Ирина Левонтина составляет толковые словари, пишет монографии о языковой картине мире, участвует в качестве эксперта-лингвиста в знаковых судебных делах. И популяризирует лингвистику, рассказывая о бытовании слов в языке: чем территория отличается от местности, какие значения запрятаны в позволить и разрешить, зачем нам толерантность, если давным-давно есть терпимость. Такие короткие рассказики сами по себе увлекательны:
завораживает сама эта переливчатая, струящаяся ткань языка. Мне бы понять – откуда приходят слова и куда деваются, почему изменяются речевые обыкновения. Это ли, как говорится, не цель?
Цель, да не единственная. На частных вроде бы примерах она объясняет работу языковых механизмов:
Я заметила, что то или иное явление стремительно распространяется в языке чаще всего в том случае, если соблюдены три условия. Во-первых, в языке должно уже существовать что-то подобное: скажем, отдельные выражения такой структуры, зачатки конструкции – пусть и совершенно до поры до времени непродуктивной, – которые помогают языку принять новое явление. Во-вторых, такая конструкция должна быть в другом языке, который активно влияет на наш – не секрет, что в последнее время это прежде всего английский. И наконец, третье и самое главное. Языку должно быть для чего-то нужно это новое явление. Скорее всего, оно отражает изменения в так называемой картине мира. Иначе оно не приживется и уж во всяком случае не распространится со скоростью эпидемии.

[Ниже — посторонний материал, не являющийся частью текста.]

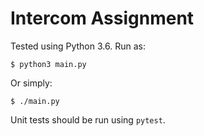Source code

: 
# Intercom Assignment

Tested using Python 3.6. Run as:

    $ python3 main.py

Or simply:

    $ ./main.py

Unit tests should be run using `pytest`.
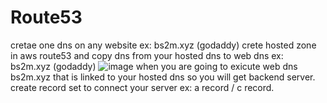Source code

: # Route53
cretae one dns on any website ex: bs2m.xyz (godaddy)
crete hosted zone in aws route53 and copy dns from your hosted dns to web dns ex: bs2m.xyz (godaddy)
![image](https://user-images.githubusercontent.com/48147995/195511977-0cecf7d6-3950-4f71-9a8d-9fff9c27e13d.png)
when you are going to exicute web dns bs2m.xyz that is linked to your hosted dns so you will get backend server.
create record set to connect your server ex: a record / c record.
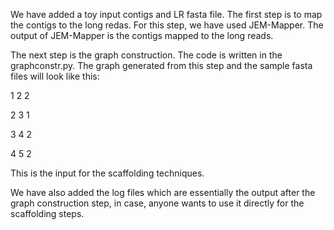 We have added a toy input contigs and LR fasta file. The first step is to map the contigs to the long redas. For this step, we have used JEM-Mapper.
The output of JEM-Mapper is the contigs mapped to the long reads.

The next step is the graph construction. The code is written in the graphconstr.py. 
The graph generated from this step and the sample fasta files will look like this:

1 2 2

2 3 1

3 4 2

4 5 2

This is the input for the scaffolding techniques. 

We have also added the log files which are essentially the output after the graph construction step, in case, anyone wants to use it directly for the scaffolding steps.
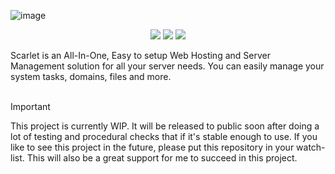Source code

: ![image](https://github.com/user-attachments/assets/92cfc97f-6da8-4501-9c9d-656cc32a9d17)
<p align="center"><img src="https://img.shields.io/badge/Go-121216?style=flat-square&labelColor=121216&logo=go&logoColor=c0c0c0&color=c0c0c0&label=Powered%20by"> <img src="https://img.shields.io/github/commit-activity/w/citrizon/scarlet?style=flat-square&labelColor=121216&logo=github&logoColor=a0a0a0&color=c0c0c0"> <img src="https://img.shields.io/github/last-commit/citrizon/scarlet?style=flat-square&labelColor=121216&logo=github&logoColor=a0a0a0&color=c0c0c0"></p></center>
Scarlet is an All-In-One, Easy to setup Web Hosting and Server Management solution for all your server needs. You can easily manage your system tasks, domains, files and more.<br><br>

> [!IMPORTANT] 
> This project is currently WIP. It will be released to public soon after doing a lot of testing and procedural checks that if it's stable enough to use. If you like to see this project in the future, please put this repository in your watch-list. This will also be a great support for me to succeed in this project.
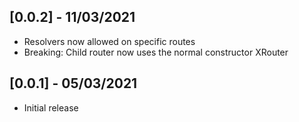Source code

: ## [0.0.2] - 11/03/2021

* Resolvers now allowed on specific routes
* Breaking: Child router now uses the normal constructor XRouter

## [0.0.1] - 05/03/2021

* Initial release
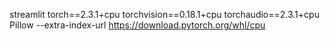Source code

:streamlit
torch==2.3.1+cpu
torchvision==0.18.1+cpu
torchaudio==2.3.1+cpu
Pillow
--extra-index-url https://download.pytorch.org/whl/cpu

В результате мы имеем не просто набор эссе, написанных по поводу и без за последние двадцать лет и зачем-то собранных под одной обложкой, а последовательный рассказ о том, как и зачем меняется язык – «тончайший и мощнейший механизм фиксации, структурирования и трансляции смыслов». Аналогии с Парфеновским «Намедни. Наша эра» не случайны, только вместо собственно политических событий, культурных явлений и примет быта у Левонтиной – их маркеры, слова и грамматические конструкции.
Удачен и композиционный прием: для каждого эссе указан год его написания (от 1999 до 2020), и читатель сам может восстановить течение времени (оказывается «мы стали более лучше одеваться» скоро исполнится десять лет!). А с постоянными экскурсами автора в советскую эпоху диапазон расширяется еще лет на 30-40.
Важное отличие от «Намедни» в том, что Левонтина не ограничивается «полевыми» наблюдениям, но предлагает объяснения – по большей части убедительные и всегда остроумные.
И ее основная максима мне нравится: не мы говорим языком, а язык говорит нами. Впрочем, чуть дальше она оговаривается: Язык существует в виде речи конкретных людей. А люди, увы, часто говорят всякую ерунду.
Ну и что. Тоже интересно.
Напоследок сделаю две оговорки. Во-первых, это не самостоятельный труд, а скорее «новое издание, исправленное и дополненное», и тот, кто читал Русский со словарем или Константы и переменные русской языковой картины мира , найдёт здесь много повторов. Во-вторых, Левонтина придерживается либеральных взглядов и часто рассматривает языковые явления через призму своих убеждений. Мне эта оптика близка и поэтому совершенно не мешает, но я могу предположить, что кому-то ее тексты покажутся избыточно политизированными.